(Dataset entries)
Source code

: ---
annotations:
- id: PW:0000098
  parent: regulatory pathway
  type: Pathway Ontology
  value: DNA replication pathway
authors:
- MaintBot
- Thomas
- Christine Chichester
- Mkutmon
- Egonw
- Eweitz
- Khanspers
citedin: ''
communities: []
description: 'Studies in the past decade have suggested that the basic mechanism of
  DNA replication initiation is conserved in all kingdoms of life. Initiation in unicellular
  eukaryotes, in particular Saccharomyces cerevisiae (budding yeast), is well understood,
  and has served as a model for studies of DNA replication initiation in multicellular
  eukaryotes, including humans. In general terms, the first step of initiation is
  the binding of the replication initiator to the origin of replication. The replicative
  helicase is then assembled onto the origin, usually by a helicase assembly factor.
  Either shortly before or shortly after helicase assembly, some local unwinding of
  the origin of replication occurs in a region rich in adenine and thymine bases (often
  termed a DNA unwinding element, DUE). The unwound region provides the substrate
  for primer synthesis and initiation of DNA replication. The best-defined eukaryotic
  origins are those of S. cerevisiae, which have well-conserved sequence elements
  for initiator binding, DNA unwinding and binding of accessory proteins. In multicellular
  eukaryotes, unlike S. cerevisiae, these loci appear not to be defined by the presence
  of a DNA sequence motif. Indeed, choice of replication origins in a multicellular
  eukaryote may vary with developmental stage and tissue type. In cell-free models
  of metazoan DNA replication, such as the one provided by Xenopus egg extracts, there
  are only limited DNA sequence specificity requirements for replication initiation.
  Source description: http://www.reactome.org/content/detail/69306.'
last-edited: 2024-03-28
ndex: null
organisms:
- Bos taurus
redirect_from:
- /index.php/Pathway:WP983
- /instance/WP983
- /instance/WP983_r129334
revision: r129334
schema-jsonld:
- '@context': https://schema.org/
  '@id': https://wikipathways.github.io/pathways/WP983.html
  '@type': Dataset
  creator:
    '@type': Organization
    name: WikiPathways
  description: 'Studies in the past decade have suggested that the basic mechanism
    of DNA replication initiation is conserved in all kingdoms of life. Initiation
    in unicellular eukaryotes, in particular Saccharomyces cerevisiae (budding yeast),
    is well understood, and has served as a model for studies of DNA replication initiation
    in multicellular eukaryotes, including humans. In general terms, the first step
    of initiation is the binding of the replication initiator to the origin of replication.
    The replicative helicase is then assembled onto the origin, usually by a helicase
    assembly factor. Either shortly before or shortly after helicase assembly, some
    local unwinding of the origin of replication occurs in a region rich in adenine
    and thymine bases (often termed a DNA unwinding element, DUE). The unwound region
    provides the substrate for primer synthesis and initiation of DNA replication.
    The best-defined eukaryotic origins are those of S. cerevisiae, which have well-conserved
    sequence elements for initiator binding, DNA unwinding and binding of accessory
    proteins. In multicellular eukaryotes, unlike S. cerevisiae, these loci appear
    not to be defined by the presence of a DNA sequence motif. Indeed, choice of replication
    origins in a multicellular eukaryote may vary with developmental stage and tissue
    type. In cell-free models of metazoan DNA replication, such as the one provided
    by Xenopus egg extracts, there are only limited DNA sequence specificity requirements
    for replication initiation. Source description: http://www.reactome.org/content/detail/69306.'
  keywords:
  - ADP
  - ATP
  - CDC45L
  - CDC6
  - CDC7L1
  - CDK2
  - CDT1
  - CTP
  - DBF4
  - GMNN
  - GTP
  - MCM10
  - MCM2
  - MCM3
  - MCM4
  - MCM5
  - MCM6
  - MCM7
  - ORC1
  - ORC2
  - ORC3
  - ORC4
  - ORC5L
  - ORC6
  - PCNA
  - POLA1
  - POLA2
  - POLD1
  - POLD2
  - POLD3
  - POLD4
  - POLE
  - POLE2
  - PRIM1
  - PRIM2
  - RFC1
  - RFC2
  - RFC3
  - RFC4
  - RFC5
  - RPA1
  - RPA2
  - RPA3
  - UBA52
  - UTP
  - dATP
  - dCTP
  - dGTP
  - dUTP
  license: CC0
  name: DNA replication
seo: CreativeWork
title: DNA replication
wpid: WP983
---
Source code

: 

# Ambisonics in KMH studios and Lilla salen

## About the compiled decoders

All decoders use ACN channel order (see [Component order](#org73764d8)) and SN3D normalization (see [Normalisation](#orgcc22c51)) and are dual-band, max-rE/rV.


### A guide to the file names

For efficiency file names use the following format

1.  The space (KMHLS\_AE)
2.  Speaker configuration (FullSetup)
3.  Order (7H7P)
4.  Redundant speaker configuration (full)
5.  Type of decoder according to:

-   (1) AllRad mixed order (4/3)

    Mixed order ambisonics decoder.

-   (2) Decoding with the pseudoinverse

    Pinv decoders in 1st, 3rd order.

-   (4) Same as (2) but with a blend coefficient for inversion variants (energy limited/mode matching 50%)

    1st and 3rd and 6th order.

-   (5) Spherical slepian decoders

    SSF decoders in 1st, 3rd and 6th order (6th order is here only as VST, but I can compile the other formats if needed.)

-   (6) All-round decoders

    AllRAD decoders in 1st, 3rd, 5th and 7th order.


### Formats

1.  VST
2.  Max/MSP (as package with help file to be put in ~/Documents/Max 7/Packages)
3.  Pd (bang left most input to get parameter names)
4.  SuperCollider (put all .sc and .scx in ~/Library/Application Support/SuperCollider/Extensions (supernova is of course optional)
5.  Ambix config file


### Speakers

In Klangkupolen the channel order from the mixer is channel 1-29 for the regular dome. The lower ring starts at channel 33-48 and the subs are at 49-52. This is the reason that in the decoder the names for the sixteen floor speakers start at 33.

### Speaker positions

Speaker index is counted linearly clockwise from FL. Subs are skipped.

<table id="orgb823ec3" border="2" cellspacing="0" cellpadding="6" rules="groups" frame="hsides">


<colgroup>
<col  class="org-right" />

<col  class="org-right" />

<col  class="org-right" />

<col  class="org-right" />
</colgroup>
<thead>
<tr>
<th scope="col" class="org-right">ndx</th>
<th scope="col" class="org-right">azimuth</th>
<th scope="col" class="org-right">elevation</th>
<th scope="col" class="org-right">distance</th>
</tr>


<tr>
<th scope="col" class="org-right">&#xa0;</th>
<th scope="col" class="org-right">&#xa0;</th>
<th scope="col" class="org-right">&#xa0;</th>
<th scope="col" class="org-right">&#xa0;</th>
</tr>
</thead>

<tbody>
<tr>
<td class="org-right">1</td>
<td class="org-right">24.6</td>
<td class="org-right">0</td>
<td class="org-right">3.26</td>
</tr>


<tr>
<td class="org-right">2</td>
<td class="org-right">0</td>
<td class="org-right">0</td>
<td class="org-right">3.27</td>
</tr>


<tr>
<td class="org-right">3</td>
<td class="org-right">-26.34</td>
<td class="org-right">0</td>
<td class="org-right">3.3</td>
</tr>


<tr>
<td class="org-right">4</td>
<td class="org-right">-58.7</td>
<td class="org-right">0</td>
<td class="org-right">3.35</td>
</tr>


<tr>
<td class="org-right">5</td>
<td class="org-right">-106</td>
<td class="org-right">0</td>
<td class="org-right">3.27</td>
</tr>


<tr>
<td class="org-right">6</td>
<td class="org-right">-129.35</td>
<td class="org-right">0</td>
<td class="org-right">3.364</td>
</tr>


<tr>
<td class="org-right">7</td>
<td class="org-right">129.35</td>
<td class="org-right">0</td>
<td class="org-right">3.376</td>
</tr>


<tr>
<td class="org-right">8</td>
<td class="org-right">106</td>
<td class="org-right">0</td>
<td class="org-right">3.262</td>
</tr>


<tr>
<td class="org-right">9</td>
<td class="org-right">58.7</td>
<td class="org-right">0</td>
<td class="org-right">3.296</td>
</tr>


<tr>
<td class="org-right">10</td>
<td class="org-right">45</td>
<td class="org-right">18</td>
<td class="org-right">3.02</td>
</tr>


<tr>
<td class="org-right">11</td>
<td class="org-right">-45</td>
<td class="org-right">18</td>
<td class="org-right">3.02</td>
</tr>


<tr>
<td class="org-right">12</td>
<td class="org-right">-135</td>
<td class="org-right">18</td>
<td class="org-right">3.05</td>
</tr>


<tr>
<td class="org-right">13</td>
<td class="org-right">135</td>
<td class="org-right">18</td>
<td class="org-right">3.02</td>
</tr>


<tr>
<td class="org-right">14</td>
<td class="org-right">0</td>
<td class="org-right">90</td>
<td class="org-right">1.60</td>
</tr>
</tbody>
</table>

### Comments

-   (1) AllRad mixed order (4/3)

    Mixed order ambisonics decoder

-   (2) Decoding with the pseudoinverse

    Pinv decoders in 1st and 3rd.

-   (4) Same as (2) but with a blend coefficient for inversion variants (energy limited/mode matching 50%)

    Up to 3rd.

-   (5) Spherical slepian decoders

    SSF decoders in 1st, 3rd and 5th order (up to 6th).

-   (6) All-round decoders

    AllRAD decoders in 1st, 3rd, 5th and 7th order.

● **What you need to do**: Please return all lines from the records that hold the word "table".

● **Your response**:
<table id="orgb823ec3" border="2" cellspacing="0" cellpadding="6" rules="groups" frame="hsides">
</table>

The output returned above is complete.